> _WHAT IS BEING ASKED_
Copy whichever lines of the data hold the word "Mean".

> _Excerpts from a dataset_
# # # # # # #

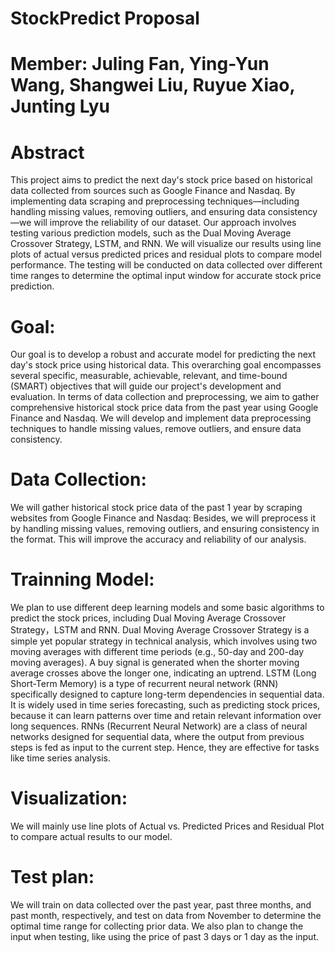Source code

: # StockPredict Proposal

# Member: Juling Fan, Ying-Yun Wang, Shangwei Liu, Ruyue Xiao, Junting Lyu

# Abstract
This project aims to predict the next day's stock price based on historical data collected from sources such as Google Finance and Nasdaq. By implementing data scraping and preprocessing techniques—including handling missing values, removing outliers, and ensuring data consistency—we will improve the reliability of our dataset. Our approach involves testing various prediction models, such as the Dual Moving Average Crossover Strategy, LSTM, and RNN. We will visualize our results using line plots of actual versus predicted prices and residual plots to compare model performance. The testing will be conducted on data collected over different time ranges to determine the optimal input window for accurate stock price prediction.

# Goal: 
Our goal is to develop a robust and accurate model for predicting the next day's stock price using historical data. This overarching goal encompasses several specific, measurable, achievable, relevant, and time-bound (SMART) objectives that will guide our project's development and evaluation. In terms of data collection and preprocessing, we aim to gather comprehensive historical stock price data from the past year using Google Finance and Nasdaq. We will develop and implement data preprocessing techniques to handle missing values, remove outliers, and ensure data consistency.

# Data Collection: 
We will gather historical stock price data of the past 1 year by scraping websites from Google Finance and Nasdaq: 
Besides, we will preprocess it by handling missing values, removing outliers, and ensuring consistency in the format. This will improve the accuracy and reliability of our analysis.

# Trainning Model:
We plan to use different deep learning models and some basic algorithms to predict the stock prices, including Dual Moving Average Crossover Strategy，LSTM and RNN.
Dual Moving Average Crossover Strategy is a simple yet popular strategy in technical analysis, which involves using two moving averages with different time periods (e.g., 50-day and 200-day moving averages). A buy signal is generated when the shorter moving average crosses above the longer one, indicating an uptrend. 
LSTM (Long Short-Term Memory) is a type of recurrent neural network (RNN) specifically designed to capture long-term dependencies in sequential data. It is widely used in time series forecasting, such as predicting stock prices, because it can learn patterns over time and retain relevant information over long sequences.
RNNs (Recurrent Neural Network) are a class of neural networks designed for sequential data, where the output from previous steps is fed as input to the current step. Hence, they are effective for tasks like time series analysis.


# Visualization:
We will mainly use line plots of Actual vs. Predicted Prices and Residual Plot to compare actual results to our model.

# Test plan: 
We will train on data collected over the past year, past three months, and past month, respectively, and test on data from November to determine the optimal time range for collecting prior data. We also plan to change the input when testing, like using the price of past 3 days or 1 day as the input.
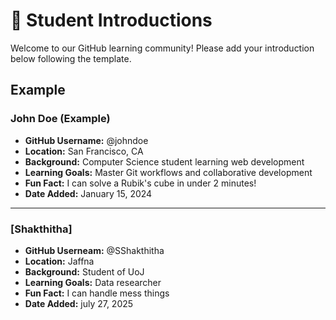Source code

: # 👋 Student Introductions

Welcome to our GitHub learning community! Please add your introduction below following the template.

## Example

### John Doe (Example)
- **GitHub Username:** @johndoe
- **Location:** San Francisco, CA
- **Background:** Computer Science student learning web development
- **Learning Goals:** Master Git workflows and collaborative development
- **Fun Fact:** I can solve a Rubik's cube in under 2 minutes!
- **Date Added:** January 15, 2024

---

<!-- Add your introduction below this line -->

### [Shakthitha]
- **GitHub Userneam:** @SShakthitha
- **Location:** Jaffna
- **Background:** Student of UoJ
- **Learning Goals:** Data researcher
- **Fun Fact:** I can handle mess things
- **Date Added:** july 27, 2025


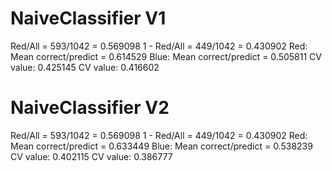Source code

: # NaiveClassifier V1

Red/All = 593/1042 = 0.569098
1 - Red/All = 449/1042 = 0.430902
Red: Mean correct/predict = 0.614529
Blue: Mean correct/predict = 0.505811
CV value: 0.425145
CV value: 0.416602

# NaiveClassifier V2

Red/All = 593/1042 = 0.569098
1 - Red/All = 449/1042 = 0.430902
Red: Mean correct/predict = 0.633449
Blue: Mean correct/predict = 0.538239
CV value: 0.402115
CV value: 0.386777
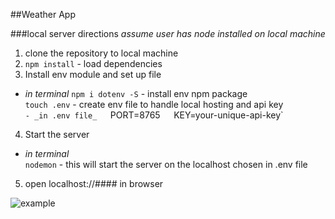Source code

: ##Weather App

###local server directions
*assume user has node installed on local machine*

1. clone the repository to local machine  
2. `npm install` - load dependencies  
3. Install env module and set up file  

  - _in terminal_
  `npm i dotenv -S` - install env npm package  
 `touch .env` - create env file to handle local hosting and api key  
`- _in .env file_  
  `PORT=8765`  
  `KEY=your-unique-api-key`  
4. Start the server  
  - _in terminal_  
   `nodemon` - this will start the server on the localhost chosen in .env file  
5. open localhost://#### in browser  

![example](https://cloud.githubusercontent.com/assets/15387439/21964853/cdf0f82c-db21-11e6-856a-a9885c5c6e9a.png)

# # # # # # #

> _WRITTEN RESPONSE_
Red: Mean correct/predict = 0.614529
Blue: Mean correct/predict = 0.505811
Red: Mean correct/predict = 0.633449
Blue: Mean correct/predict = 0.538239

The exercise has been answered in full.